Death of the salesmen: Salutin

I’ve been trying to watch Mr. Selfridge, a British TV series about the American who created a legendary department store in London during the Downton Abbey era. Mr. S is played by Jeremy Piven who, believe me, was more riveting as Ari the obnoxious agent in Entourage.

I persevere since I’ve got a stake in salesfolk. My dad and his two brothers sold dresses at the corner of Spadina and Adelaide for 46 years — wholesale not retail, as the sign in the window said. They were agents for Montreal factories. My brother and I viewed them as the Marx brothers of the dress business. Now the Darling Building is a heritage site with new media startups and galleries.
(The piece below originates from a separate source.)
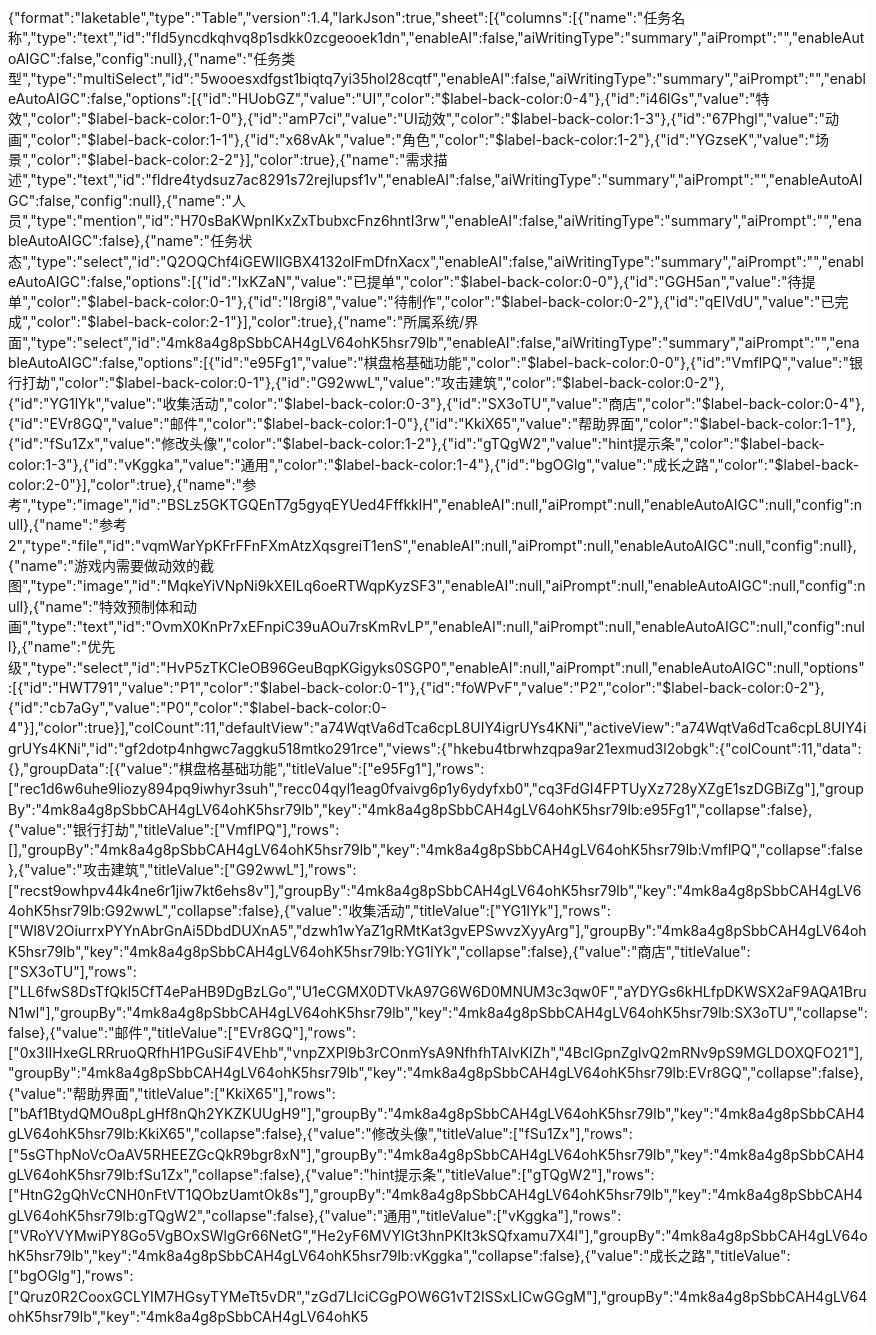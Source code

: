 {"format":"laketable","type":"Table","version":1.4,"larkJson":true,"sheet":[{"columns":[{"name":"任务名称","type":"text","id":"fld5yncdkqhvq8p1sdkk0zcgeooek1dn","enableAI":false,"aiWritingType":"summary","aiPrompt":"","enableAutoAIGC":false,"config":null},{"name":"任务类型","type":"multiSelect","id":"5wooesxdfgst1biqtq7yi35hol28cqtf","enableAI":false,"aiWritingType":"summary","aiPrompt":"","enableAutoAIGC":false,"options":[{"id":"HUobGZ","value":"UI","color":"$label-back-color:0-4"},{"id":"i46lGs","value":"特效","color":"$label-back-color:1-0"},{"id":"amP7ci","value":"UI动效","color":"$label-back-color:1-3"},{"id":"67Phgl","value":"动画","color":"$label-back-color:1-1"},{"id":"x68vAk","value":"角色","color":"$label-back-color:1-2"},{"id":"YGzseK","value":"场景","color":"$label-back-color:2-2"}],"color":true},{"name":"需求描述","type":"text","id":"fldre4tydsuz7ac8291s72rejlupsf1v","enableAI":false,"aiWritingType":"summary","aiPrompt":"","enableAutoAIGC":false,"config":null},{"name":"人员","type":"mention","id":"H70sBaKWpnIKxZxTbubxcFnz6hntI3rw","enableAI":false,"aiWritingType":"summary","aiPrompt":"","enableAutoAIGC":false},{"name":"任务状态","type":"select","id":"Q2OQChf4iGEWIlGBX4132olFmDfnXacx","enableAI":false,"aiWritingType":"summary","aiPrompt":"","enableAutoAIGC":false,"options":[{"id":"IxKZaN","value":"已提单","color":"$label-back-color:0-0"},{"id":"GGH5an","value":"待提单","color":"$label-back-color:0-1"},{"id":"I8rgi8","value":"待制作","color":"$label-back-color:0-2"},{"id":"qEIVdU","value":"已完成","color":"$label-back-color:2-1"}],"color":true},{"name":"所属系统/界面","type":"select","id":"4mk8a4g8pSbbCAH4gLV64ohK5hsr79lb","enableAI":false,"aiWritingType":"summary","aiPrompt":"","enableAutoAIGC":false,"options":[{"id":"e95Fg1","value":"棋盘格基础功能","color":"$label-back-color:0-0"},{"id":"VmflPQ","value":"银行打劫","color":"$label-back-color:0-1"},{"id":"G92wwL","value":"攻击建筑","color":"$label-back-color:0-2"},{"id":"YG1lYk","value":"收集活动","color":"$label-back-color:0-3"},{"id":"SX3oTU","value":"商店","color":"$label-back-color:0-4"},{"id":"EVr8GQ","value":"邮件","color":"$label-back-color:1-0"},{"id":"KkiX65","value":"帮助界面","color":"$label-back-color:1-1"},{"id":"fSu1Zx","value":"修改头像","color":"$label-back-color:1-2"},{"id":"gTQgW2","value":"hint提示条","color":"$label-back-color:1-3"},{"id":"vKggka","value":"通用","color":"$label-back-color:1-4"},{"id":"bgOGlg","value":"成长之路","color":"$label-back-color:2-0"}],"color":true},{"name":"参考","type":"image","id":"BSLz5GKTGQEnT7g5gyqEYUed4FffkklH","enableAI":null,"aiPrompt":null,"enableAutoAIGC":null,"config":null},{"name":"参考2","type":"file","id":"vqmWarYpKFrFFnFXmAtzXqsgreiT1enS","enableAI":null,"aiPrompt":null,"enableAutoAIGC":null,"config":null},{"name":"游戏内需要做动效的截图","type":"image","id":"MqkeYiVNpNi9kXEILq6oeRTWqpKyzSF3","enableAI":null,"aiPrompt":null,"enableAutoAIGC":null,"config":null},{"name":"特效预制体和动画","type":"text","id":"OvmX0KnPr7xEFnpiC39uAOu7rsKmRvLP","enableAI":null,"aiPrompt":null,"enableAutoAIGC":null,"config":null},{"name":"优先级","type":"select","id":"HvP5zTKCIeOB96GeuBqpKGigyks0SGP0","enableAI":null,"aiPrompt":null,"enableAutoAIGC":null,"options":[{"id":"HWT791","value":"P1","color":"$label-back-color:0-1"},{"id":"foWPvF","value":"P2","color":"$label-back-color:0-2"},{"id":"cb7aGy","value":"P0","color":"$label-back-color:0-4"}],"color":true}],"colCount":11,"defaultView":"a74WqtVa6dTca6cpL8UIY4igrUYs4KNi","activeView":"a74WqtVa6dTca6cpL8UIY4igrUYs4KNi","id":"gf2dotp4nhgwc7aggku518mtko291rce","views":{"hkebu4tbrwhzqpa9ar21exmud3l2obgk":{"colCount":11,"data":{},"groupData":[{"value":"棋盘格基础功能","titleValue":["e95Fg1"],"rows":["rec1d6w6uhe9liozy894pq9iwhyr3suh","recc04qyl1eag0fvaivg6p1y6ydyfxb0","cq3FdGI4FPTUyXz728yXZgE1szDGBiZg"],"groupBy":"4mk8a4g8pSbbCAH4gLV64ohK5hsr79lb","key":"4mk8a4g8pSbbCAH4gLV64ohK5hsr79lb:e95Fg1","collapse":false},{"value":"银行打劫","titleValue":["VmflPQ"],"rows":[],"groupBy":"4mk8a4g8pSbbCAH4gLV64ohK5hsr79lb","key":"4mk8a4g8pSbbCAH4gLV64ohK5hsr79lb:VmflPQ","collapse":false},{"value":"攻击建筑","titleValue":["G92wwL"],"rows":["recst9owhpv44k4ne6r1jiw7kt6ehs8v"],"groupBy":"4mk8a4g8pSbbCAH4gLV64ohK5hsr79lb","key":"4mk8a4g8pSbbCAH4gLV64ohK5hsr79lb:G92wwL","collapse":false},{"value":"收集活动","titleValue":["YG1lYk"],"rows":["Wl8V2OiurrxPYYnAbrGnAi5DbdDUXnA5","dzwh1wYaZ1gRMtKat3gvEPSwvzXyyArg"],"groupBy":"4mk8a4g8pSbbCAH4gLV64ohK5hsr79lb","key":"4mk8a4g8pSbbCAH4gLV64ohK5hsr79lb:YG1lYk","collapse":false},{"value":"商店","titleValue":["SX3oTU"],"rows":["LL6fwS8DsTfQkl5CfT4ePaHB9DgBzLGo","U1eCGMX0DTVkA97G6W6D0MNUM3c3qw0F","aYDYGs6kHLfpDKWSX2aF9AQA1BruN1wl"],"groupBy":"4mk8a4g8pSbbCAH4gLV64ohK5hsr79lb","key":"4mk8a4g8pSbbCAH4gLV64ohK5hsr79lb:SX3oTU","collapse":false},{"value":"邮件","titleValue":["EVr8GQ"],"rows":["0x3IIHxeGLRRruoQRfhH1PGuSiF4VEhb","vnpZXPl9b3rCOnmYsA9NfhfhTAIvKIZh","4BclGpnZglvQ2mRNv9pS9MGLDOXQFO21"],"groupBy":"4mk8a4g8pSbbCAH4gLV64ohK5hsr79lb","key":"4mk8a4g8pSbbCAH4gLV64ohK5hsr79lb:EVr8GQ","collapse":false},{"value":"帮助界面","titleValue":["KkiX65"],"rows":["bAf1BtydQMOu8pLgHf8nQh2YKZKUUgH9"],"groupBy":"4mk8a4g8pSbbCAH4gLV64ohK5hsr79lb","key":"4mk8a4g8pSbbCAH4gLV64ohK5hsr79lb:KkiX65","collapse":false},{"value":"修改头像","titleValue":["fSu1Zx"],"rows":["5sGThpNoVcOaAV5RHEEZGcQkR9bgr8xN"],"groupBy":"4mk8a4g8pSbbCAH4gLV64ohK5hsr79lb","key":"4mk8a4g8pSbbCAH4gLV64ohK5hsr79lb:fSu1Zx","collapse":false},{"value":"hint提示条","titleValue":["gTQgW2"],"rows":["HtnG2gQhVcCNH0nFtVT1QObzUamtOk8s"],"groupBy":"4mk8a4g8pSbbCAH4gLV64ohK5hsr79lb","key":"4mk8a4g8pSbbCAH4gLV64ohK5hsr79lb:gTQgW2","collapse":false},{"value":"通用","titleValue":["vKggka"],"rows":["VRoYVYMwiPY8Go5VgBOxSWlgGr66NetG","He2yF6MVYlGt3hnPKIt3kSQfxamu7X4l"],"groupBy":"4mk8a4g8pSbbCAH4gLV64ohK5hsr79lb","key":"4mk8a4g8pSbbCAH4gLV64ohK5hsr79lb:vKggka","collapse":false},{"value":"成长之路","titleValue":["bgOGlg"],"rows":["Qruz0R2CooxGCLYIM7HGsyTYMeTt5vDR","zGd7LIciCGgPOW6G1vT2ISSxLICwGGgM"],"groupBy":"4mk8a4g8pSbbCAH4gLV64ohK5hsr79lb","key":"4mk8a4g8pSbbCAH4gLV64ohK5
Darling Lunch downstairs, where the shmata guys conspired, is a Dollarama.

There was romance and tragedy to selling then. Two great U.S. plays, Arthur Miller’s Death of a Salesman and David Mamet’s Glengarry Glen Ross, dwell on the pathos, or just pathetics, of salesmen. Those qualities existed here, too. I met a Montreal supersalesman, Jack Gold, with the moxie and sexual swagger of those characters. A dress line, Jacques Doré, was named after him. They had a core sense of dignity, based on their role in an “hourglass” shaped economy, as Terry Flew and Richard Smith say in their text, New Media. They functioned at the “bottleneck” between producers and consumers. Now that connection has been “distintermediated” or “remediated” by more direct, online relations. Today many young people work in “retail” (not wholesale), but it’s just a stop, even if it lasts a lifetime, en route to something cooler. The same for servers: waiting was once a proud, lifelong profession.

Canada was basically set up as a sales operation by European powers who coveted its “staples,” (cod, beaver pelts, timber, wheat) and in turn sold us their finished products. It was a stable arrangement since demand for Canadian goods was set by the buyers. They told us what they needed and we supplied it. We didn’t have to convince them. Then, in the late 1800s, John A. Macdonald’s National Policy used tariff barriers to build up manufacturing here. That led to regional (east-west) and labour tensions but they were healthy, nation-building tensions.